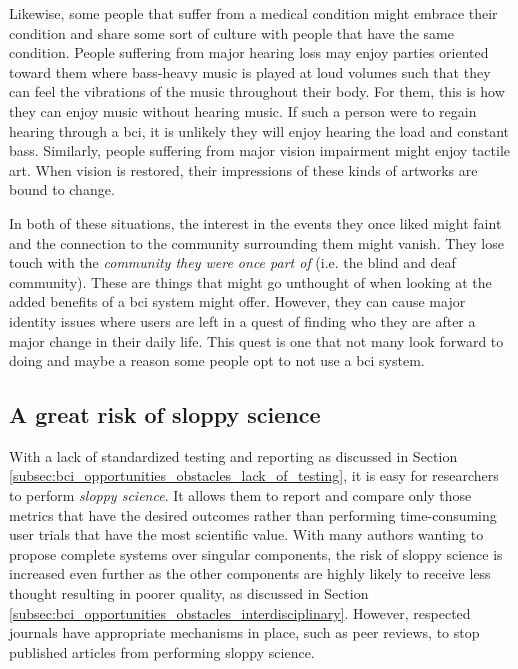 Likewise, some people that suffer from a medical condition might embrace their condition and share some sort of culture with people that have the same condition.
People suffering from major hearing loss may enjoy parties oriented toward them where bass-heavy music is played at loud volumes such that they can feel the vibrations of the music throughout their body.
For them, this is how they can enjoy music without hearing music.
If such a person were to regain hearing through a \gls{bci}, it is unlikely they will enjoy hearing the load and constant bass.
Similarly, people suffering from major vision impairment might enjoy tactile art.
When vision is restored, their impressions of these kinds of artworks are bound to change.

In both of these situations, the interest in the events they once liked might faint and the connection to the community surrounding them might vanish.
They lose touch with the \textit{community they were once part of} (i.e. the blind and deaf community).
These are things that might go unthought of when looking at the added benefits of a \gls{bci} system might offer.
However, they can cause major identity issues where users are left in a quest of finding who they are after a major change in their daily life.
This quest is one that not many look forward to doing and maybe a reason some people opt to not use a \gls{bci} system.



\subsection{A great risk of sloppy science}
\label{subsec:bci_ethical_sloppy_science}

With a lack of standardized testing and reporting as discussed in Section \ref{subsec:bci_opportunities_obstacles_lack_of_testing}, it is easy for researchers to perform \textit{sloppy science}.
It allows them to report and compare only those metrics that have the desired outcomes rather than performing time-consuming user trials that have the most scientific value.
With many authors wanting to propose complete systems over singular components, the risk of sloppy science is increased even further as the other components are highly likely to receive less thought resulting in poorer quality, as discussed in Section \ref{subsec:bci_opportunities_obstacles_interdisciplinary}.
However, respected journals have appropriate mechanisms in place, such as peer reviews, to stop published articles from performing sloppy science.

::::::::

Look through the data above and report every line in which "once" appears.

Task response —
In both of these situations, the interest in the events they once liked might faint and the connection to the community surrounding them might vanish.
They lose touch with the \textit{community they were once part of} (i.e. the blind and deaf community).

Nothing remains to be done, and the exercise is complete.